I have never in my life heard anyone playing the shakuhachi like this. A tune the master produced on his bamboo flute came from far away and long ago. He never said a word too much, and the tea-time before our lessons often was a silent, speech-less distress during which I desperately tried to find the one or other topic for conversation.
“So, bitte spielen Sie!” (so, please play) and “Ja, noch einmal!” (yes, once more) were probably the two phrases I heard most from him. Some lessons passed without much more than “So, bitte spielen Sie!” followed by two or three “Ja, noch einmal!”. He played a tune, I copied to the best of my limited abilities.
For ten years month after month I visited him, either for a private lesson at his home in northern Germany or during his regular class near the Bavarian Alps, each a day-trip away from my home. Learning the shakuhachi required lots of commuting to these locations, one with its low sky, rough winds and the nearby salty sea in the air, one with the sight of majestic snow covered mountains. Playing a tune from his hand-written music scores on the flute he once made for me always evokes images in my mind of the surrounding nature where I once studied with him. And though it should imitate the sound of a bell ringing in the empty sky, I can hear the sea and the wind in the snowy mountains as well.

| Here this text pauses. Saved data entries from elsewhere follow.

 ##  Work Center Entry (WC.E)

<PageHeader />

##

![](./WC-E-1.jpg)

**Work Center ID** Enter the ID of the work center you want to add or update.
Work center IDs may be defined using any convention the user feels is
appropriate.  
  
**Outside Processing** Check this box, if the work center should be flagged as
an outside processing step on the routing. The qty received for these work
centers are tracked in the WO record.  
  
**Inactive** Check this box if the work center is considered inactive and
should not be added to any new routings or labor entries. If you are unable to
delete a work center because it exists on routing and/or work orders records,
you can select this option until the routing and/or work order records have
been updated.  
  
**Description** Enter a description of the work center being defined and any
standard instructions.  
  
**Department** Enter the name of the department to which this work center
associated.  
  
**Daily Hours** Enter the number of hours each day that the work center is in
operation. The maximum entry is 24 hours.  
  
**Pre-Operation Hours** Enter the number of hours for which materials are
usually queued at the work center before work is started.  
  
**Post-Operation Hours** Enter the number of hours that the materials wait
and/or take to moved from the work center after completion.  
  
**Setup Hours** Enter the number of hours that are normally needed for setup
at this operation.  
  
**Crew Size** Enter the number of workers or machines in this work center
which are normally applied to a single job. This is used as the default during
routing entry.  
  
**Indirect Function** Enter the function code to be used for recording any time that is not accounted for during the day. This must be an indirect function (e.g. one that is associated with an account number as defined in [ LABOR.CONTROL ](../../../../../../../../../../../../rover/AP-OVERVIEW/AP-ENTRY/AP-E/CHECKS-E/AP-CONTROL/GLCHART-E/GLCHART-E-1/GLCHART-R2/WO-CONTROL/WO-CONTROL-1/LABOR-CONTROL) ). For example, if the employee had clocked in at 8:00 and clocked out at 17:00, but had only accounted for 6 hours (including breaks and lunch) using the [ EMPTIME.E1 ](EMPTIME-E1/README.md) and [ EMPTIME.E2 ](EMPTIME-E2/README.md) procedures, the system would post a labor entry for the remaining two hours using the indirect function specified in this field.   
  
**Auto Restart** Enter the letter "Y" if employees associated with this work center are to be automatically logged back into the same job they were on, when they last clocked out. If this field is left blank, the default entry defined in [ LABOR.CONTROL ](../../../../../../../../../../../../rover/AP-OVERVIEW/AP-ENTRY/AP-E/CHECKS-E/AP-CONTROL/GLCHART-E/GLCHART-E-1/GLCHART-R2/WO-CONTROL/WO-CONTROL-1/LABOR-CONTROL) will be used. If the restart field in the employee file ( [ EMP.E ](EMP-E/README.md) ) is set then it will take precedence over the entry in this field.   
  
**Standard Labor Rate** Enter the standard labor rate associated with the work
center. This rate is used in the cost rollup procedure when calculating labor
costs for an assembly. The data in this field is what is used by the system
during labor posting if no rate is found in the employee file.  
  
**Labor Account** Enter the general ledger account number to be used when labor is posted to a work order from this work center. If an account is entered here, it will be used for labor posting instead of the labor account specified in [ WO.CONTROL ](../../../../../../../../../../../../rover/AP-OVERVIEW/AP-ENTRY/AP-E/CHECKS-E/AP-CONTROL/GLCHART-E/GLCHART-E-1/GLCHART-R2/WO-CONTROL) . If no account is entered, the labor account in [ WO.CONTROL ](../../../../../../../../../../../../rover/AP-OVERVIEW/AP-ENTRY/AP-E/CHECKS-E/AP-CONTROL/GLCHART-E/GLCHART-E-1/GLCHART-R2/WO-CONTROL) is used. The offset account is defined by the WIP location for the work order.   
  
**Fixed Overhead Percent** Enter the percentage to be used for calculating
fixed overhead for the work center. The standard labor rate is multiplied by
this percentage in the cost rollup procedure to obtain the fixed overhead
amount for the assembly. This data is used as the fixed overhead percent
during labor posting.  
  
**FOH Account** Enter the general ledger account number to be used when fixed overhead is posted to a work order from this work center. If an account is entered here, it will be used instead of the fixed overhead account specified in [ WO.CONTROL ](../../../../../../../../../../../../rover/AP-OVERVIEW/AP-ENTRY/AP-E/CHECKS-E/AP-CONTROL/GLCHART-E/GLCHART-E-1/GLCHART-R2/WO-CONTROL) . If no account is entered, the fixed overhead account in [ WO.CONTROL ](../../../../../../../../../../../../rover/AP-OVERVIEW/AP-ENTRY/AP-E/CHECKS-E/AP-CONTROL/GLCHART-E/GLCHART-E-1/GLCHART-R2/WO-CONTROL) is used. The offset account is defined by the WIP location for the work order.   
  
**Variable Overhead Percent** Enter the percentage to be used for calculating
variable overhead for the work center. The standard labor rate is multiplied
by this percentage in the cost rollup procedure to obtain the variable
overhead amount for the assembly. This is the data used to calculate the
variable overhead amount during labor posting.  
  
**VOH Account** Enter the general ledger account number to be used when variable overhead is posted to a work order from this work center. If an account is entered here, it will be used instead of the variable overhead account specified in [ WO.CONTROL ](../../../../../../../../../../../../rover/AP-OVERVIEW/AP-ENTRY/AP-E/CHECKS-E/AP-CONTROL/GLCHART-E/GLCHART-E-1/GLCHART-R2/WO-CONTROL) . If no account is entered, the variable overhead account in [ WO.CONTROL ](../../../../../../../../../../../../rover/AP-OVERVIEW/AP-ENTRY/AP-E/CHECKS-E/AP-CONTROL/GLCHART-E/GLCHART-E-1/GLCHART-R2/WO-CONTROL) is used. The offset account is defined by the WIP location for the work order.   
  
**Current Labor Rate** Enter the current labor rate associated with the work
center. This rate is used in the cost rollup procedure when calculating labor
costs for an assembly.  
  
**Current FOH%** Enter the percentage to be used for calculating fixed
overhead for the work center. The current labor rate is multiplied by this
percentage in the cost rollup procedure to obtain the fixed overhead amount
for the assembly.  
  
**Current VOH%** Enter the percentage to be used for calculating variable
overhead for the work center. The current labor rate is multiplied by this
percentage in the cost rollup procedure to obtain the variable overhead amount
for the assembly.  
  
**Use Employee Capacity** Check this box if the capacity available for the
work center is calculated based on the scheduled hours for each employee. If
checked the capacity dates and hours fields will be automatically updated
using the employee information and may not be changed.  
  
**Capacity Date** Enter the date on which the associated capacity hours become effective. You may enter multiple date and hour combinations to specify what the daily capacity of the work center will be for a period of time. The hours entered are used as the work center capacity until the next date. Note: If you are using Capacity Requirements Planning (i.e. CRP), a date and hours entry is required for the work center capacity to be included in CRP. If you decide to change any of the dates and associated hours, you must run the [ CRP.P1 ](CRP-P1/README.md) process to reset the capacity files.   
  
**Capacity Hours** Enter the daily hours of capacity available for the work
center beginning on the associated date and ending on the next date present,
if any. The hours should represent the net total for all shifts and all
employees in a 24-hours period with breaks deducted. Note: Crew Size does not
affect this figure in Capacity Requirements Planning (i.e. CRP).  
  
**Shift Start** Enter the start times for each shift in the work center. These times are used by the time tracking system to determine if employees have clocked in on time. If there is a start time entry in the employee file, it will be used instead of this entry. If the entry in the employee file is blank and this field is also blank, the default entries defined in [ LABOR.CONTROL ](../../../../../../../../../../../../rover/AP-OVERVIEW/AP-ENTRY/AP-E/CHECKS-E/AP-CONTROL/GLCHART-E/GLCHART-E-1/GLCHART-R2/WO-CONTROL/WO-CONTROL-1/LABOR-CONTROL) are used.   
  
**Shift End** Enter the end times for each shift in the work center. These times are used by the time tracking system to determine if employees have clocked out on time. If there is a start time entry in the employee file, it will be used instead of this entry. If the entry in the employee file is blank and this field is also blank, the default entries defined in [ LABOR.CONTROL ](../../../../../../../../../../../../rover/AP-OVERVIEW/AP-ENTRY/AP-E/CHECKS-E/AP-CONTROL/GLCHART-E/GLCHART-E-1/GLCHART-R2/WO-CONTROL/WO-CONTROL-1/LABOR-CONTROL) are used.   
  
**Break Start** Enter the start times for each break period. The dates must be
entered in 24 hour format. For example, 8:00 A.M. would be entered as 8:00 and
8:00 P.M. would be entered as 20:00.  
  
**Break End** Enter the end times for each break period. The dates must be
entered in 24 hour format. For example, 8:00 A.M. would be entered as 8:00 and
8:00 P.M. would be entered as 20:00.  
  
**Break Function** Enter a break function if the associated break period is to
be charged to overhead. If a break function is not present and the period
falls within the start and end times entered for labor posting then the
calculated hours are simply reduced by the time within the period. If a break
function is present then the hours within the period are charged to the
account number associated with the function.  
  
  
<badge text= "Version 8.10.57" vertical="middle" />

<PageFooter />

The way my former teacher expressed himself was mainly through his shakuhachi, which in ancient Japan was exclusively played by the Komuso Monks while begging for alms, and sometimes used as a weapon to defend themselves. For him, it never became a musical instrument amongst others, the way we nowadays usually listen to the shakuhachi. His Kyotaku is a tool for meditation, for practising Suizen (吹禅), or “blwoing Zen”.
Ikkei Handa passed away on 1. October 2014.